Really neat stuff! Life on the planet is on the brink of an interspecies communication breakthrough. Another example of such, humans gaining greater understanding of long-ongoing interspecies/interkingdom communications, e.g. mycorrhizal communication.
“Flesh speaks; wood listens.”
+++++++++++++++++++
Older book.
One River - Wade Davis (1996) https://daviswade.com/book-one-river
“In the 1940s, biologist Richard Evans Schultes uncovered many of the secrets of the rain forest, relying not only on his own prodigious investigations, but on the wisdom passed down by local tribes. Thirty years later his student, Wade Davis, followed in his footsteps. Two interwoven tales of scientific adventure bring to life the riches of the Amazon basin and bear witness to the destruction of its indigenous culture and natural wonders over two generations.”
Davis’ finest work, and a wonderful in-depth introduction to Richard Evans Schultes.

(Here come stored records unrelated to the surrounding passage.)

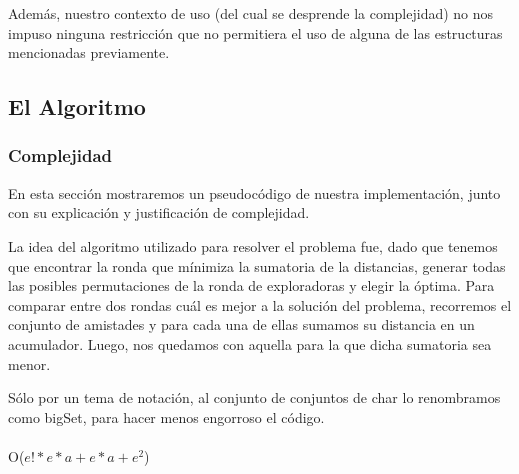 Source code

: \documentclass[11pt]{article}
\begin{document}
Además, nuestro contexto de uso (del cual se desprende la complejidad) no 
nos impuso ninguna restricción que no permitiera el uso de alguna de las estructuras mencionadas previamente.

\subsection{El Algoritmo}

\subsubsection{Complejidad}

En esta sección mostraremos un pseudocódigo de nuestra implementación, junto con su explicación y justificación
de complejidad.

La idea del algoritmo utilizado para resolver el problema fue, dado que tenemos que encontrar la ronda 
que mínimiza la sumatoria de la distancias, generar todas las posibles permutaciones de la ronda de exploradoras
y elegir la óptima. Para comparar entre dos rondas cuál es mejor a la solución del problema, 
recorremos el conjunto de amistades y para cada una de ellas sumamos su distancia en un acumulador. Luego, nos quedamos
con aquella para la que dicha sumatoria sea menor.

Sólo por un tema de notación, al conjunto de conjuntos de char lo renombramos como bigSet, para hacer menos 
engorroso el código.
\\ \\
\noindent\makebox[\linewidth]{\rule{17cm}{0.4pt}}
 {O($e!*e*a + e*a + e^2$)}
\end{document}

Helen Macdonald’s H is for Hawk (2014) won lots of awards. It’s more biography than nature writing, but both. I liked even better her essays published in Vesper Flights (2020).
Interestingly, that book helped me finally to understand my childhood. At one point she wrote, “Hawks aren’t social animals like dogs or horses; they understand neither coercion nor punishment.” Suddenly, my rage over a fairly normal childhood had an explanation.
Seirian Sumner’s Endless Forms (2022) is an excellent and colorful account of wasp evolution, behavior, and diversity in language that’s easy for most readers to understand. She takes the reader through several aspects of wasp life from hatching to death, describing little-known details like how solitary wasps keep their babies clean with antibiotics and how social wasp society isn’t nearly as orderly as most think. I highly recommend this book to anyone interested in nature or biology as wasps play such a major role in our biosphere and many of the ideas she discusses can be applied to fields outside of entomology.
Another, older wasp book I recommend is Justin Schmidt’s The Sting of the Wild (2016). This is one of the first books I read that really got me into studying wasps and their relatives. Schmidt is the lovable madman who developed the Schmidt sting pain index, a scale of sting pain that sorts out the several dozen species of bees, ants, and wasps whose stings he experienced firsthand. His book details the reasons how and why these insects developed stings and why their stings are so different, touching on evolutionary biology and ecology. The book includes a list of the sting ratings he had experienced up to that point, including short and flavorful descriptions of each that only a true sting connoisseur could make (a yellowjacket’s sting is “hot and smoky, almost irreverent. Imagine W. C. Fields extinguishing a cigar on your tongue.”).